Dataset records:
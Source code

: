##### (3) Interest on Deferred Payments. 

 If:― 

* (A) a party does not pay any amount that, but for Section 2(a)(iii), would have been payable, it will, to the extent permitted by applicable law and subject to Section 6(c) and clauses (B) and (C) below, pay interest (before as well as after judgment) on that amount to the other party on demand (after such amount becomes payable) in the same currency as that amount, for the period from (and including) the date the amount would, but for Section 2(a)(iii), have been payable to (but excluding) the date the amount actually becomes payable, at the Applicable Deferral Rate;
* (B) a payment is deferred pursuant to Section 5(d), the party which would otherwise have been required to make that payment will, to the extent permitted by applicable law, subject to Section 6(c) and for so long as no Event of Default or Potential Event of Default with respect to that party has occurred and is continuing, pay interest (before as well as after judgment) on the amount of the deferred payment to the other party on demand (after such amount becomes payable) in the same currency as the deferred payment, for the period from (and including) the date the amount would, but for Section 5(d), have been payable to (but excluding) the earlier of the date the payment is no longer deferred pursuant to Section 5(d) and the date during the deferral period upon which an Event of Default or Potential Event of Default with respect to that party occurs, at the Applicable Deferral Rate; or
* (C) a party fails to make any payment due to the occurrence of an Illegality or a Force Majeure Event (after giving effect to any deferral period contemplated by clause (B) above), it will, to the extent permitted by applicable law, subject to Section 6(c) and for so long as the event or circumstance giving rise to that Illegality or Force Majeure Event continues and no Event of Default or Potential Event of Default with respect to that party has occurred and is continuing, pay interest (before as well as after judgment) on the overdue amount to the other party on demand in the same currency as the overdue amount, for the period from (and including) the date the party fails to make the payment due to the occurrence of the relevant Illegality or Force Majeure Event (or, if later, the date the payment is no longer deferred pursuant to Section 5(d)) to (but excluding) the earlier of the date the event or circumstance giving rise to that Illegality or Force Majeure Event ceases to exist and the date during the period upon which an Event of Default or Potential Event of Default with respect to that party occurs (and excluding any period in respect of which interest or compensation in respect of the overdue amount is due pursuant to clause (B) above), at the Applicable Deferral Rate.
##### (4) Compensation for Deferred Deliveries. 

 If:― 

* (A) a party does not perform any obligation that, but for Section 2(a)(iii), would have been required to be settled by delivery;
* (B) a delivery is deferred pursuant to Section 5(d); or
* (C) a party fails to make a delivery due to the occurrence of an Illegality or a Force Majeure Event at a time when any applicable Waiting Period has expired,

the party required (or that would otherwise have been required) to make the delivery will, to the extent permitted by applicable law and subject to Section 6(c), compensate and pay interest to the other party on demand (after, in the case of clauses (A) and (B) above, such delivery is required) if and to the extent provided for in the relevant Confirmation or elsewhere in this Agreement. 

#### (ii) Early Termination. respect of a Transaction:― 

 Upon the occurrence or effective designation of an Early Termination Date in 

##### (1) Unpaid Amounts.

Task goal: For every line above in which the string "delivery" appears, add one; please give the final count and nothing else.

Exercise response: 4